For performance reasons parse_table doesn't attempt to remove white space, which involves the use of regular expressions. Most data needs further cleaning anyway, even after the white space has been removed, so it makes sense to chunk these tasks for a step farther down the pipeline.

It's also worth noting that parse_table always takes an object of class "xml_nodeset" as input and returns a data frame of list columns, which is essentially a list of lists, as output.
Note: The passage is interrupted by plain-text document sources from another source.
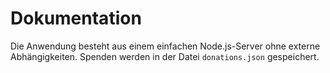 # Dokumentation

Die Anwendung besteht aus einem einfachen Node.js-Server ohne externe Abhängigkeiten.
Spenden werden in der Datei `donations.json` gespeichert.
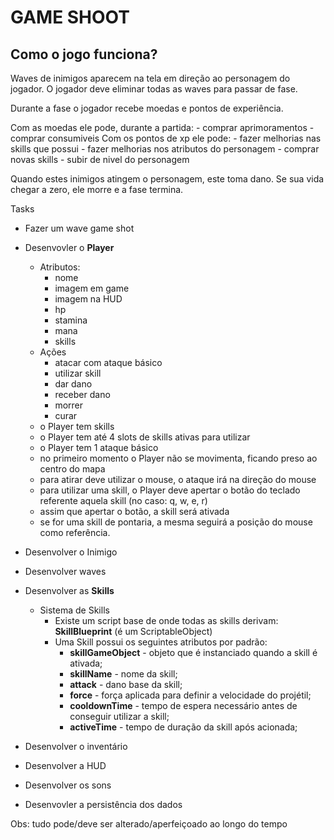 # GAME SHOOT

## Como o jogo funciona?

Waves de inimigos aparecem na tela em direção ao personagem do jogador.
O jogador deve eliminar todas as waves para passar de fase.

Durante a fase o jogador recebe moedas e pontos de experiência.

Com as moedas ele pode, durante a partida:
    - comprar aprimoramentos
    - comprar consumiveis
Com os pontos de xp ele pode:
    - fazer melhorias nas skills que possui
    - fazer melhorias nos atributos do personagem
    - comprar novas skills
    - subir de nivel do personagem

Quando estes inimigos atingem o personagem, este toma dano.
Se sua vida chegar a zero, ele morre e a fase termina.


Tasks

 - Fazer um wave game shot
 - Desenvovler o **Player**
    - Atributos:
        - nome
        - imagem em game
        - imagem na HUD
        - hp
        - stamina
        - mana
        - skills
    - Ações
        - atacar com ataque básico
        - utilizar skill
        - dar dano
        - receber dano
        - morrer
        - curar
    - o Player tem skills
    - o Player tem até 4 slots de skills ativas para utilizar
    - o Player tem 1 ataque básico
    - no primeiro momento o Player não se movimenta, ficando preso ao centro do mapa
    - para atirar deve utilizar o mouse, o ataque irá na direção do mouse
    - para utilizar uma skill, o Player deve apertar o botão do teclado referente aquela skill (no caso: q, w, e, r)
    - assim que apertar o botão, a skill será ativada
    - se for uma skill de pontaria, a mesma seguirá a posição do mouse como referência.

 - Desenvolver o Inimigo
 - Desenvolver waves
 - Desenvolver as **Skills**
    - Sistema de Skills
        - Existe um script base de onde todas as skills derivam: **SkillBlueprint** (é um ScriptableObject)
        - Uma Skill possui os seguintes atributos por padrão:
            - **skillGameObject** - objeto que é instanciado quando a skill é ativada;
            - **skillName** - nome da skill;
            - **attack** - dano base da skill;
            - **force** - força aplicada para definir a velocidade do projétil;
            - **cooldownTime** - tempo de espera necessário antes de conseguir utilizar a skill;
            - **activeTime** - tempo de duração da skill após acionada;


 - Desenvolver o inventário
 - Desenvolver a HUD
 - Desenvolver os sons
 - Desenvovler a persistência dos dados

Obs: tudo pode/deve ser alterado/aperfeiçoado ao longo do tempo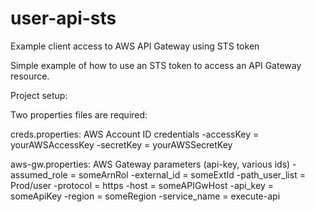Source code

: # user-api-sts
Example client access to AWS API Gateway using STS token

Simple example of how to use an STS token to access an API Gateway resource.

Project setup:

Two properties files are required:

creds.properties: AWS Account ID credentials
  -accessKey = yourAWSAccessKey
  -secretKey = yourAWSSecretKey
  
aws-gw.properties: AWS Gateway parameters (api-key, various ids)
  -assumed_role = someArnRol
  -external_id = someExtId
  -path_user_list = Prod/user
  -protocol = https
  -host = someAPIGwHost
  -api_key = someApiKey
  -region = someRegion
  -service_name = execute-api

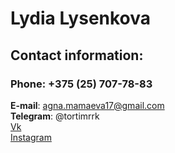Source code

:  # Lydia Lysenkova


 ## Contact information:

 ### **Phone**: +375 (25) 707-78-83  
**E-mail**: agna.mamaeva17@gmail.com  
 **Telegram**: @tortimrrk  
 [Vk](https://vk.com/ll_poteryashka_ll)  
 [Instagram](https://instagram.com/ll_poteryashka_ll?igshid=YmMyMTA2M2Y=)
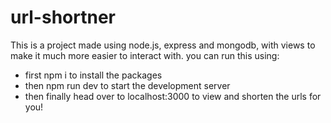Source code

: # url-shortner

This is a project made using node.js, express and mongodb, with views to make it much more easier to interact with. you can run this using:

  * first npm i to install the packages
  * then npm run dev to start the development server
  * then finally head over to localhost:3000 to view and shorten the urls for you!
Beyond being faster, this also allows the user the benefit of being able to extract anything that a list can contain, including vectors of n > 1, named vectors, lists, data frames, etc.

hawaii_links_df <- 
    parse_table(
        wiki_table,
        cell_fn = function(x) {
            html_elements(x, "a") %>%
                html_attr("href") %>%
                `names<-`(html_text2(html_elements(x, "a")))
        }
    )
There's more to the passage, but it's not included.